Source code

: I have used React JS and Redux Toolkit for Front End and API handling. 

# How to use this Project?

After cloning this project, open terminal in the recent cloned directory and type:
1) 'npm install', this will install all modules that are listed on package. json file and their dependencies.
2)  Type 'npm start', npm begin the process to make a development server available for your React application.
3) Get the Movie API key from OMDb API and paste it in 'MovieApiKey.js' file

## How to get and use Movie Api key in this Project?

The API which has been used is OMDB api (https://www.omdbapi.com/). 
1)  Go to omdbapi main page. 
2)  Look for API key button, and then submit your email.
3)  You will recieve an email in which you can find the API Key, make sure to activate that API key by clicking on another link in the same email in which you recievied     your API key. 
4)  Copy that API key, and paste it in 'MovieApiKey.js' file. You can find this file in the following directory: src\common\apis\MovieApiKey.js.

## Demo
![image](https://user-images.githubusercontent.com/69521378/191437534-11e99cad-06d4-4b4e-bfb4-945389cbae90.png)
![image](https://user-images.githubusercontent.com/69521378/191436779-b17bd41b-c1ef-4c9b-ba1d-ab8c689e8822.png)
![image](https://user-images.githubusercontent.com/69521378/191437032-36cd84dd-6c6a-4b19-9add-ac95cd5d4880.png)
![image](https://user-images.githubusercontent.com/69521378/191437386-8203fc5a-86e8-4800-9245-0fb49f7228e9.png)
==
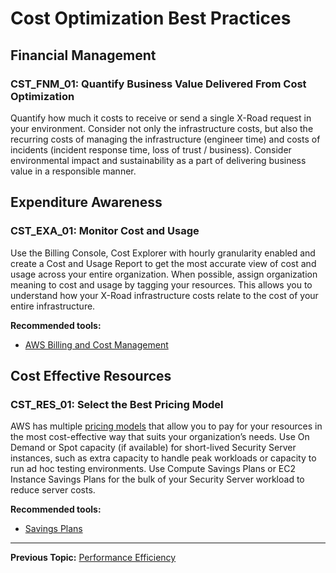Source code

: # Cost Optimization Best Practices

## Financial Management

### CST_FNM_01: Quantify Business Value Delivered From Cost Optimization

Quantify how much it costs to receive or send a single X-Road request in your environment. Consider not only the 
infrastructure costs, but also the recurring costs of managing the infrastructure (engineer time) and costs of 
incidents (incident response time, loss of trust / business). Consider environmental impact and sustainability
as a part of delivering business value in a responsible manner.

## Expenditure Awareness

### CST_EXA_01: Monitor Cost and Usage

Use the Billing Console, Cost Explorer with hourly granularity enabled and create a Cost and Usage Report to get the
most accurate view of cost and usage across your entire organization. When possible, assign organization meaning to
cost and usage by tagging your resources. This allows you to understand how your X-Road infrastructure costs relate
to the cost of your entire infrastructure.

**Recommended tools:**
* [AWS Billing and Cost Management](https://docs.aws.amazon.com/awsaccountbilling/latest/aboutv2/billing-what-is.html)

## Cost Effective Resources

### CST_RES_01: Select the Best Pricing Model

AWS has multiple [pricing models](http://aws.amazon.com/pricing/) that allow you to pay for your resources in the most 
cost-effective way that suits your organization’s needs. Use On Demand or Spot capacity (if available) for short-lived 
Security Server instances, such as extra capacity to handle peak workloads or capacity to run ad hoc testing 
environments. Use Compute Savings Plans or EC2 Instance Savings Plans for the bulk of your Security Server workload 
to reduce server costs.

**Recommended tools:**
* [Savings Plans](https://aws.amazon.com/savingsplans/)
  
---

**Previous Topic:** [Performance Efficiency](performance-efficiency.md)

# Work to be completed:
Go through the records above, find every line with the word "your", and list those lines.

# Response to this exercise:
2)  Type 'npm start', npm begin the process to make a development server available for your React application.
2)  Look for API key button, and then submit your email.
3)  You will recieve an email in which you can find the API Key, make sure to activate that API key by clicking on another link in the same email in which you recievied     your API key. 
Quantify how much it costs to receive or send a single X-Road request in your environment. Consider not only the 
most accurate view of cost and usage across your entire organization. When possible, assign organization meaning to
cost and usage by tagging your resources. This allows you to understand how your X-Road infrastructure costs relate
to the cost of your entire infrastructure.
AWS has multiple [pricing models](http://aws.amazon.com/pricing/) that allow you to pay for your resources in the most 
cost-effective way that suits your organization’s needs. Use On Demand or Spot capacity (if available) for short-lived 
environments. Use Compute Savings Plans or EC2 Instance Savings Plans for the bulk of your Security Server workload 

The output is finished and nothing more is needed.